_EXERCISE_
Please filter the data below down to the lines holding the string "output".

_Saved entries_
################

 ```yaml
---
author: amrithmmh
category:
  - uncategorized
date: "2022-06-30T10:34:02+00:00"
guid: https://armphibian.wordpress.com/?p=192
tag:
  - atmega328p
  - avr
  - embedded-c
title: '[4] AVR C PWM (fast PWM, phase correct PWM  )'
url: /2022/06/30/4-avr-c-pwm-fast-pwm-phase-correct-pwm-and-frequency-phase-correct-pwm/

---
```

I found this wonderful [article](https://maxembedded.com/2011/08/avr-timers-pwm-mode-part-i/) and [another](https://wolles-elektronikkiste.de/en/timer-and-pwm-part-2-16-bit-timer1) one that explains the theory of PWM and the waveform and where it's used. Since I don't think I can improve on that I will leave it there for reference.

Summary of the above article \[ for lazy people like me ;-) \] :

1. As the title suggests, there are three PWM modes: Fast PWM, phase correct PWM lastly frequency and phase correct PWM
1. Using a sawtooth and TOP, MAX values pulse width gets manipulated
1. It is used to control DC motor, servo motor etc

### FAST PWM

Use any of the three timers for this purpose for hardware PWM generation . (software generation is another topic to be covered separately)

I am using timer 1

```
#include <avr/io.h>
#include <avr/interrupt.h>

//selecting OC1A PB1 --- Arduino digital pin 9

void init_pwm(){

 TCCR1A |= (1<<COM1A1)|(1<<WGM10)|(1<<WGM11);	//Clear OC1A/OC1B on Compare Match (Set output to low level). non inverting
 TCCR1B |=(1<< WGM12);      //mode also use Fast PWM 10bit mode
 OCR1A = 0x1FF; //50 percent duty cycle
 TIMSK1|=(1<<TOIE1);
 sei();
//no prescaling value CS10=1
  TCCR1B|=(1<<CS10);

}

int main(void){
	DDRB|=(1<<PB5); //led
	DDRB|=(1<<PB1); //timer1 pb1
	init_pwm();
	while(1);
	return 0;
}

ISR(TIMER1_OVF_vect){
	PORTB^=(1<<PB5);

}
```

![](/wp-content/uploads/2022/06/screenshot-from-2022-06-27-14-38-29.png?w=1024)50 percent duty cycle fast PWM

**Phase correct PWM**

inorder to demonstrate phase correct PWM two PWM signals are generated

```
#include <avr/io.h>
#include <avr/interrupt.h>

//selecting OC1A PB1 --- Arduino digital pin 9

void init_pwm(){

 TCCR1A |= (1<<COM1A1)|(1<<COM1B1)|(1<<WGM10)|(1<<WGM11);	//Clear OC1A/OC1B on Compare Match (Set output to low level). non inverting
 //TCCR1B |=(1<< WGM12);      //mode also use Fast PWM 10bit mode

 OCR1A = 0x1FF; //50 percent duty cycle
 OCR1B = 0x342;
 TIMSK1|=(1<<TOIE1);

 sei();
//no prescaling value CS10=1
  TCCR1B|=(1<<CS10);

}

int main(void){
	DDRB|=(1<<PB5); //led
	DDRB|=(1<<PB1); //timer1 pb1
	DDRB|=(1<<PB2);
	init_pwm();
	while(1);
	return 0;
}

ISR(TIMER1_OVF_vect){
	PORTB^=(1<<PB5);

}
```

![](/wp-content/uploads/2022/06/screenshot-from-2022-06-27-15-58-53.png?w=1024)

################

_ANSWER SECTION_
 TCCR1A |= (1<<COM1A1)|(1<<WGM10)|(1<<WGM11);	//Clear OC1A/OC1B on Compare Match (Set output to low level). non inverting
 TCCR1A |= (1<<COM1A1)|(1<<COM1B1)|(1<<WGM10)|(1<<WGM11);	//Clear OC1A/OC1B on Compare Match (Set output to low level). non inverting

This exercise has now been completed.